Wildfires pervade this summer of drought in Canada’s western provinces, causing particular upheaval in Saskatchewan and British Columbia. Prolonged, mass evacuations and the spectre of approaching flames reinforce the importance of emergency preparedness and embedding risk management in land use planning. The FireSmart message, explored in this feature story originally published in the summer of 2011, continues to be relevant today — editor.
Hundreds of Canadian towns and cities — and hundreds of thousands of their residents — potentially lie in the path of a wildfire. Remote communities surrounded by forest are inherent to a resource based economy, while sprawl and lifestyle choices are increasingly pushing development into woodland areas.
Every year, somewhere in Canada, evacuations are necessary and property is destroyed. Sometimes lives are lost.
The May 2011 fire in Slave Lake, Alberta, is one of the most notorious examples. Despite the town’s relatively small population of about 7,000, the Insurance Bureau of Canada reports that resulting damages in excess of $700 million rank the conflagration as the second costliest insured disaster in Canadian history (as of 2011).
The Canadian Forest Service pegs the annual average at 9,000 forest fires consuming 2.5 million hectares (6.1 million acres) or 25,000 square kilometres, but the actual number of fires and extent of the destruction varies widely from year to year. Last year (2010), for example, approximately 7,300 fires burnt 3.1 million hectares (7.7 million acres).
Meanwhile, 2009 — a year when forest fires were prominently in the news — was actually one of the least destructive years of the decade with approximately 755,000 hectares (1.9 million acres) consumed. However, the location of the fires may account for the differing public perception since British Columbia alone tallied 213 fires that threatened inhabited areas.
Fire safety experts are calling for design and development standards enshrined in building codes and by-laws as a way to create communities that are less vulnerable to spreading fire and easier to defend if fire does penetrate.

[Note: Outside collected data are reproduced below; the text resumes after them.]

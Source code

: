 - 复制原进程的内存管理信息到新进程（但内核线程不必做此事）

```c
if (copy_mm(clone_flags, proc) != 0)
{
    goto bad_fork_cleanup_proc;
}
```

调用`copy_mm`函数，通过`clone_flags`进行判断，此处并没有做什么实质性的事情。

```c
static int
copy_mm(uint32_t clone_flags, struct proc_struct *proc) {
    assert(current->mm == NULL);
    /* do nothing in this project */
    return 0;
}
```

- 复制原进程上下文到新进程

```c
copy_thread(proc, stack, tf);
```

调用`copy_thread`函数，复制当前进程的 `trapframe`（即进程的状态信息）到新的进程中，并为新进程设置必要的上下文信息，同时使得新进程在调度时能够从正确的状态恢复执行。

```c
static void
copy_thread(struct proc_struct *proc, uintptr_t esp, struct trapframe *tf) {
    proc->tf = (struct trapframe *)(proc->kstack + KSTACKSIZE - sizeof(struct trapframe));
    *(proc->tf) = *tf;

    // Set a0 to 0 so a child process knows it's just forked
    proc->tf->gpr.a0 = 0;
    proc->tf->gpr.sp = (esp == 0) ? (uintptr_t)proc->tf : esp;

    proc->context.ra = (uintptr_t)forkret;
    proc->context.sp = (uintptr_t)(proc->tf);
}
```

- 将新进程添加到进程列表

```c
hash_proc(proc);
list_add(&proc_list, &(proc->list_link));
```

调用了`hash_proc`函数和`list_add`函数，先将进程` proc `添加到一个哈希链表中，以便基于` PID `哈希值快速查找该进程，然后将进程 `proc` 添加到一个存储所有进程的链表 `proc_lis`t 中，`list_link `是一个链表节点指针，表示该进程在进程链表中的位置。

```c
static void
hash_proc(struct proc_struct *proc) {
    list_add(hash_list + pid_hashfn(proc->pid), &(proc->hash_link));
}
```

Partners in Protection (PiP), an Alberta-based multidisciplinary coalition of emergency services, land use planning and forest/park management specialists, recently released a comprehensive preparedness and response manual targeting what’s known as wild land urban interface (WUI) areas.
FireSmart: Protecting Your Community From Wildfire is drawn from the U.S. based work of the National Fire Protection Association’s (NFPA) Firewise Communities program. It’s a guide for landowners, municipal planning, building and fire prevention officials and emergency services personnel, outlining methods to assess, mitigate and respond to wildfire hazards
Hazard assessment draws on GIS mapping
“We’ve known since the 1980s what some of these FireSmart practices are. It’s drawing from our loss experiences in Canada and the U.S.,” says Sean Tracey, (former) Canadian regional manager for the NFPA. “If we do hazard assessments, fire guards and selective thinning of the vegetation it gives firefighters a better chance to set up a defensive operation and stop the fire.”
Canadian Code officials rejected the NFPA’s plea to include such requirements in the 2010 National Building Code, arguing that they are more suited to municipal regulations. Fire safety advocates are now attempting to enlist Canadian municipalities in the FireSmart Communities program, and are continuing to lobby the various provincial and national building code developers.
“Our next chance is the 2015 National Building Code,” Tracey notes. “We’re also looking at running provincial workshops in the next year that educate homeowners, building officials, fire inspectors and other relevant groups.”
Predominant types of vegetation (evergreen trees burn five to 10 times faster than deciduous trees), number and location of access roads and slope of the elevation are all critical factors in deciding where and how to build, and what must be done to maintain properties to reduce risk.
“Fire travels faster up hill, which is counter to how people run,” Tracey observes. “We can pinpoint the highest risk areas in municipal mapping exercises. GIS systems allow them to create these types of maps and overlay them over development plans and other concerns.”
The U.S. Firewise Communities program has broad membership from communities across that country and NFPA officials foresee pent up demand for a similar Canadian program, perhaps particularly in communities that have recently had dramatic firsthand experience of nearby wildfires.
“We have a number of communities in B.C. that have approached us already to become identified as FireSmart communities,” Tracey says. “PiP and NFPA will be working with other organizations such as the Canadian Interagency Forest Fire Centre to promote the FireSmart Canada initiative and work toward recognizing FireSmart communities across Canada.”